Write out the listing, please, but only from its first line through the line containing "## 32-bit test results", exactly as given and without pictures.
>>>
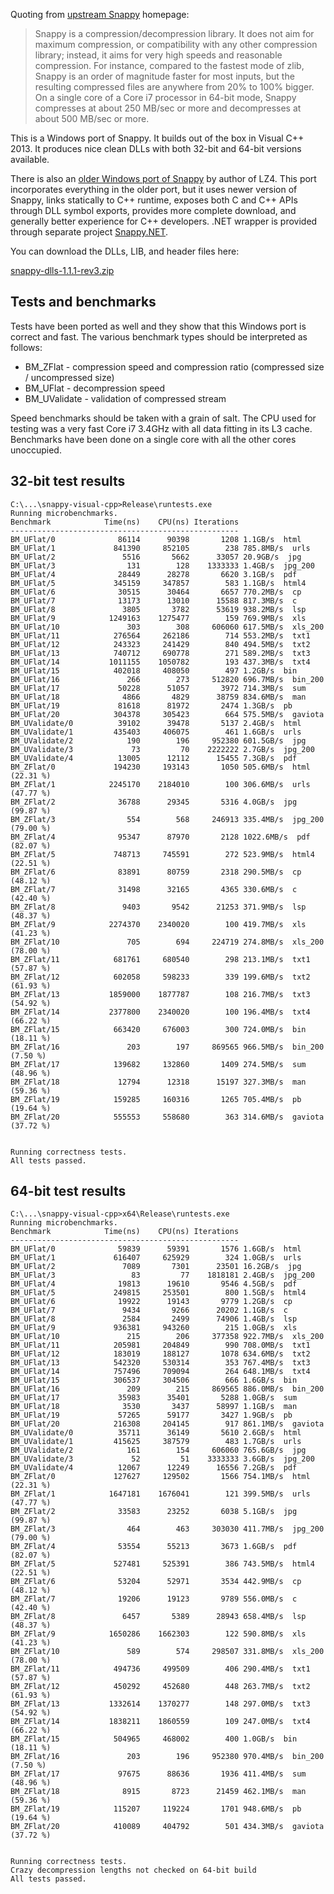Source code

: Quoting from [upstream Snappy](http://code.google.com/p/snappy/) homepage:

> Snappy is a compression/decompression library. It does not aim for maximum compression, or compatibility with any other compression library;
> instead, it aims for very high speeds and reasonable compression. For instance, compared to the fastest mode of zlib,
> Snappy is an order of magnitude faster for most inputs, but the resulting compressed files are anywhere from 20% to 100% bigger.
> On a single core of a Core i7 processor in 64-bit mode, Snappy compresses at about 250 MB/sec or more and decompresses at about 500 MB/sec or more.

This is a Windows port of Snappy. It builds out of the box in Visual C++ 2013.
It produces nice clean DLLs with both 32-bit and 64-bit versions available.

There is also an [older Windows port of Snappy](https://snappy4net.codeplex.com/) by author of LZ4.
This port incorporates everything in the older port, but it uses newer version of Snappy,
links statically to C++ runtime, exposes both C and C++ APIs through DLL symbol exports,
provides more complete download, and generally better experience for C++ developers.
.NET wrapper is provided through separate project [Snappy.NET](https://bitbucket.org/robertvazan/snappy.net).

You can download the DLLs, LIB, and header files here:

[snappy-dlls-1.1.1-rev3.zip](https://bitbucket.org/robertvazan/snappy-visual-cpp/downloads/snappy-dlls-1.1.1-rev3.zip)

## Tests and benchmarks

Tests have been ported as well and they show that this Windows port is correct and fast.
The various benchmark types should be interpreted as follows:

* BM_ZFlat - compression speed and compression ratio (compressed size / uncompressed size)
* BM_UFlat - decompression speed
* BM_UValidate - validation of compressed stream

Speed benchmarks should be taken with a grain of salt.
The CPU used for testing was a very fast Core i7 3.4GHz with all data fitting in its L3 cache.
Benchmarks have been done on a single core with all the other cores unoccupied.

## 32-bit test results

	C:\...\snappy-visual-cpp>Release\runtests.exe
	Running microbenchmarks.
	Benchmark            Time(ns)    CPU(ns) Iterations
	---------------------------------------------------
	BM_UFlat/0              86114      90398       1208 1.1GB/s  html
	BM_UFlat/1             841390     852105        238 785.8MB/s  urls
	BM_UFlat/2               5516       5662      33057 20.9GB/s  jpg
	BM_UFlat/3                131        128    1333333 1.4GB/s  jpg_200
	BM_UFlat/4              28449      28278       6620 3.1GB/s  pdf
	BM_UFlat/5             345159     347857        583 1.1GB/s  html4
	BM_UFlat/6              30515      30464       6657 770.2MB/s  cp
	BM_UFlat/7              13173      13010      15588 817.3MB/s  c
	BM_UFlat/8               3805       3782      53619 938.2MB/s  lsp
	BM_UFlat/9            1249163    1275477        159 769.9MB/s  xls
	BM_UFlat/10               303        308     606060 617.5MB/s  xls_200
	BM_UFlat/11            276564     262186        714 553.2MB/s  txt1
	BM_UFlat/12            243323     241429        840 494.5MB/s  txt2
	BM_UFlat/13            740712     690778        271 589.2MB/s  txt3
	BM_UFlat/14           1011155    1050782        193 437.3MB/s  txt4
	BM_UFlat/15            402018     408050        497 1.2GB/s  bin
	BM_UFlat/16               266        273     512820 696.7MB/s  bin_200
	BM_UFlat/17             50228      51057       3972 714.3MB/s  sum
	BM_UFlat/18              4866       4829      38759 834.6MB/s  man
	BM_UFlat/19             81618      81972       2474 1.3GB/s  pb
	BM_UFlat/20            304378     305423        664 575.5MB/s  gaviota
	BM_UValidate/0          39102      39478       5137 2.4GB/s  html
	BM_UValidate/1         435403     406075        461 1.6GB/s  urls
	BM_UValidate/2            190        196     952380 601.5GB/s  jpg
	BM_UValidate/3             73         70    2222222 2.7GB/s  jpg_200
	BM_UValidate/4          13005      12112      15455 7.3GB/s  pdf
	BM_ZFlat/0             194230     193143       1050 505.6MB/s  html (22.31 %)
	BM_ZFlat/1            2245170    2184010        100 306.6MB/s  urls (47.77 %)
	BM_ZFlat/2              36788      29345       5316 4.0GB/s  jpg (99.87 %)
	BM_ZFlat/3                554        568     246913 335.4MB/s  jpg_200 (79.00 %)
	BM_ZFlat/4              95347      87970       2128 1022.6MB/s  pdf (82.07 %)
	BM_ZFlat/5             748713     745591        272 523.9MB/s  html4 (22.51 %)
	BM_ZFlat/6              83891      80759       2318 290.5MB/s  cp (48.12 %)
	BM_ZFlat/7              31498      32165       4365 330.6MB/s  c (42.40 %)
	BM_ZFlat/8               9403       9542      21253 371.9MB/s  lsp (48.37 %)
	BM_ZFlat/9            2274370    2340020        100 419.7MB/s  xls (41.23 %)
	BM_ZFlat/10               705        694     224719 274.8MB/s  xls_200 (78.00 %)
	BM_ZFlat/11            681761     680540        298 213.1MB/s  txt1 (57.87 %)
	BM_ZFlat/12            602058     598233        339 199.6MB/s  txt2 (61.93 %)
	BM_ZFlat/13           1859000    1877787        108 216.7MB/s  txt3 (54.92 %)
	BM_ZFlat/14           2377800    2340020        100 196.4MB/s  txt4 (66.22 %)
	BM_ZFlat/15            663420     676003        300 724.0MB/s  bin (18.11 %)
	BM_ZFlat/16               203        197     869565 966.5MB/s  bin_200 (7.50 %)
	BM_ZFlat/17            139682     132860       1409 274.5MB/s  sum (48.96 %)
	BM_ZFlat/18             12794      12318      15197 327.3MB/s  man (59.36 %)
	BM_ZFlat/19            159285     160316       1265 705.4MB/s  pb (19.64 %)
	BM_ZFlat/20            555553     558680        363 314.6MB/s  gaviota (37.72 %)
	
	
	Running correctness tests.
	All tests passed.

## 64-bit test results

	C:\...\snappy-visual-cpp>x64\Release\runtests.exe
	Running microbenchmarks.
	Benchmark            Time(ns)    CPU(ns) Iterations
	---------------------------------------------------
	BM_UFlat/0              59839      59391       1576 1.6GB/s  html
	BM_UFlat/1             616407     625929        324 1.0GB/s  urls
	BM_UFlat/2               7089       7301      23501 16.2GB/s  jpg
	BM_UFlat/3                 83         77    1818181 2.4GB/s  jpg_200
	BM_UFlat/4              19813      19610       9546 4.5GB/s  pdf
	BM_UFlat/5             249815     253501        800 1.5GB/s  html4
	BM_UFlat/6              19922      19143       9779 1.2GB/s  cp
	BM_UFlat/7               9434       9266      20202 1.1GB/s  c
	BM_UFlat/8               2584       2499      74906 1.4GB/s  lsp
	BM_UFlat/9             936381     943260        215 1.0GB/s  xls
	BM_UFlat/10               215        206     377358 922.7MB/s  xls_200
	BM_UFlat/11            205981     204849        990 708.0MB/s  txt1
	BM_UFlat/12            183019     188127       1078 634.6MB/s  txt2
	BM_UFlat/13            542320     530314        353 767.4MB/s  txt3
	BM_UFlat/14            757496     709094        264 648.1MB/s  txt4
	BM_UFlat/15            306537     304506        666 1.6GB/s  bin
	BM_UFlat/16               209        215     869565 886.0MB/s  bin_200
	BM_UFlat/17             35983      35401       5288 1.0GB/s  sum
	BM_UFlat/18              3530       3437      58997 1.1GB/s  man
	BM_UFlat/19             57265      59177       3427 1.9GB/s  pb
	BM_UFlat/20            216308     204145        917 861.1MB/s  gaviota
	BM_UValidate/0          35711      36149       5610 2.6GB/s  html
	BM_UValidate/1         415625     387579        483 1.7GB/s  urls
	BM_UValidate/2            161        154     606060 765.6GB/s  jpg
	BM_UValidate/3             52         51    3333333 3.6GB/s  jpg_200
	BM_UValidate/4          12067      12249      16556 7.2GB/s  pdf
	BM_ZFlat/0             127627     129502       1566 754.1MB/s  html (22.31 %)
	BM_ZFlat/1            1647181    1676041        121 399.5MB/s  urls (47.77 %)
	BM_ZFlat/2              33583      23252       6038 5.1GB/s  jpg (99.87 %)
	BM_ZFlat/3                464        463     303030 411.7MB/s  jpg_200 (79.00 %)
	BM_ZFlat/4              53554      55213       3673 1.6GB/s  pdf (82.07 %)
	BM_ZFlat/5             527481     525391        386 743.5MB/s  html4 (22.51 %)
	BM_ZFlat/6              53204      52971       3534 442.9MB/s  cp (48.12 %)
	BM_ZFlat/7              19206      19123       9789 556.0MB/s  c (42.40 %)
	BM_ZFlat/8               6457       5389      28943 658.4MB/s  lsp (48.37 %)
	BM_ZFlat/9            1650286    1662303        122 590.8MB/s  xls (41.23 %)
	BM_ZFlat/10               589        574     298507 331.8MB/s  xls_200 (78.00 %)
	BM_ZFlat/11            494736     499509        406 290.4MB/s  txt1 (57.87 %)
	BM_ZFlat/12            450292     452680        448 263.7MB/s  txt2 (61.93 %)
	BM_ZFlat/13           1332614    1370277        148 297.0MB/s  txt3 (54.92 %)
	BM_ZFlat/14           1838211    1860559        109 247.0MB/s  txt4 (66.22 %)
	BM_ZFlat/15            504965     468002        400 1.0GB/s  bin (18.11 %)
	BM_ZFlat/16               203        196     952380 970.4MB/s  bin_200 (7.50 %)
	BM_ZFlat/17             97675      88636       1936 411.4MB/s  sum (48.96 %)
	BM_ZFlat/18              8915       8723      21459 462.1MB/s  man (59.36 %)
	BM_ZFlat/19            115207     119224       1701 948.6MB/s  pb (19.64 %)
	BM_ZFlat/20            410089     404792        501 434.3MB/s  gaviota (37.72 %)
	
	
	Running correctness tests.
	Crazy decompression lengths not checked on 64-bit build
	All tests passed.
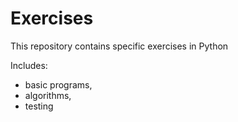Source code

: # Exercises
This repository contains specific exercises in Python

Includes:
- basic programs,
- algorithms,
- testing
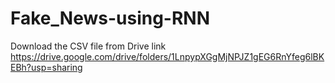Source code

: # Fake_News-using-RNN
Download the CSV file from Drive link 
https://drive.google.com/drive/folders/1LnpypXGgMjNPJZ1gEG6RnYfeg6lBKEBh?usp=sharing
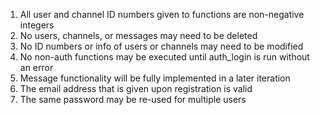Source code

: 1. All user and channel ID numbers given to functions are non-negative integers
2. No users, channels, or messages may need to be deleted
3. No ID numbers or info of users or channels may need to be modified
4. No non-auth functions may be executed until auth_login is run without an error
5. Message functionality will be fully implemented in a later iteration
6. The email address that is given upon registration is valid 
7. The same password may be re-used for multiple users
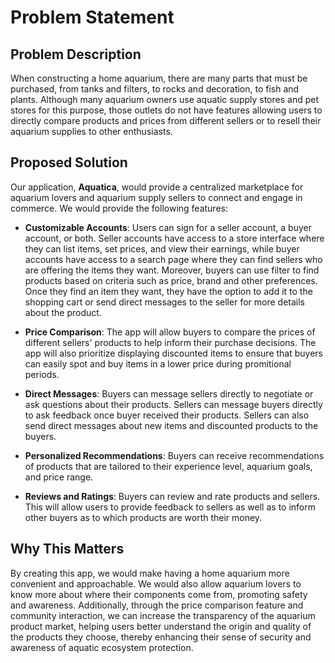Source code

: # Problem Statement

## Problem Description

When constructing a home aquarium, there are many parts that must be purchased, from tanks and filters, to rocks and decoration, to fish and plants. Although many aquarium owners use aquatic supply stores and pet stores for this purpose, those outlets do not have features allowing users to directly compare products and prices from different sellers or to resell their aquarium supplies to other enthusiasts.

## Proposed Solution

Our application, **Aquatica**, would provide a centralized marketplace for aquarium lovers and aquarium supply sellers to connect and engage in commerce. We would provide the following features:

- **Customizable Accounts**: Users can sign for a seller account, a buyer account, or both. Seller accounts have access to a store interface where they can list items, set prices, and view their earnings, while buyer accounts have access to a search page where they can find sellers who are offering the items they want. Moreover, buyers can use filter to find products based on criteria such as price, brand and other preferences. Once they find an item they want, they have the option to add it to the shopping cart or send direct messages to the seller for more details about the product. 

- **Price Comparison**: The app will allow buyers to compare the prices of different sellers' products to help inform their purchase decisions. The app will also prioritize displaying discounted items to ensure that buyers can easily spot and buy items in a lower price during promitional periods.

- **Direct Messages**: Buyers can message sellers directly to negotiate or ask questions about their products. Sellers can message buyers directly to ask feedback once buyer received their products. Sellers can also send direct messages about new items and discounted products to the buyers.

- **Personalized Recommendations**: Buyers can receive recommendations of products that are tailored to their experience level, aquarium goals, and price range.

- **Reviews and Ratings**: Buyers can review and rate products and sellers. This will allow users to provide feedback to sellers as well as to inform other buyers as to which products are worth their money.

## Why This Matters

By creating this app, we would make having a home aquarium more convenient and approachable. We would also allow aquarium lovers to know more about where their components come from, promoting safety and awareness. Additionally, through the price comparison feature and community interaction, we can increase the transparency of the aquarium product market, helping users better understand the origin and quality of the products they choose, thereby enhancing their sense of security and awareness of aquatic ecosystem protection.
<<<
SOLVED EXERCISE –
Source code

: Quoting from [upstream Snappy](http://code.google.com/p/snappy/) homepage:

> Snappy is a compression/decompression library. It does not aim for maximum compression, or compatibility with any other compression library;
> instead, it aims for very high speeds and reasonable compression. For instance, compared to the fastest mode of zlib,
> Snappy is an order of magnitude faster for most inputs, but the resulting compressed files are anywhere from 20% to 100% bigger.
> On a single core of a Core i7 processor in 64-bit mode, Snappy compresses at about 250 MB/sec or more and decompresses at about 500 MB/sec or more.

This is a Windows port of Snappy. It builds out of the box in Visual C++ 2013.
It produces nice clean DLLs with both 32-bit and 64-bit versions available.

There is also an [older Windows port of Snappy](https://snappy4net.codeplex.com/) by author of LZ4.
This port incorporates everything in the older port, but it uses newer version of Snappy,
links statically to C++ runtime, exposes both C and C++ APIs through DLL symbol exports,
provides more complete download, and generally better experience for C++ developers.
.NET wrapper is provided through separate project [Snappy.NET](https://bitbucket.org/robertvazan/snappy.net).

You can download the DLLs, LIB, and header files here:

[snappy-dlls-1.1.1-rev3.zip](https://bitbucket.org/robertvazan/snappy-visual-cpp/downloads/snappy-dlls-1.1.1-rev3.zip)

## Tests and benchmarks

Tests have been ported as well and they show that this Windows port is correct and fast.
The various benchmark types should be interpreted as follows:

* BM_ZFlat - compression speed and compression ratio (compressed size / uncompressed size)
* BM_UFlat - decompression speed
* BM_UValidate - validation of compressed stream

Speed benchmarks should be taken with a grain of salt.
The CPU used for testing was a very fast Core i7 3.4GHz with all data fitting in its L3 cache.
Benchmarks have been done on a single core with all the other cores unoccupied.

## 32-bit test results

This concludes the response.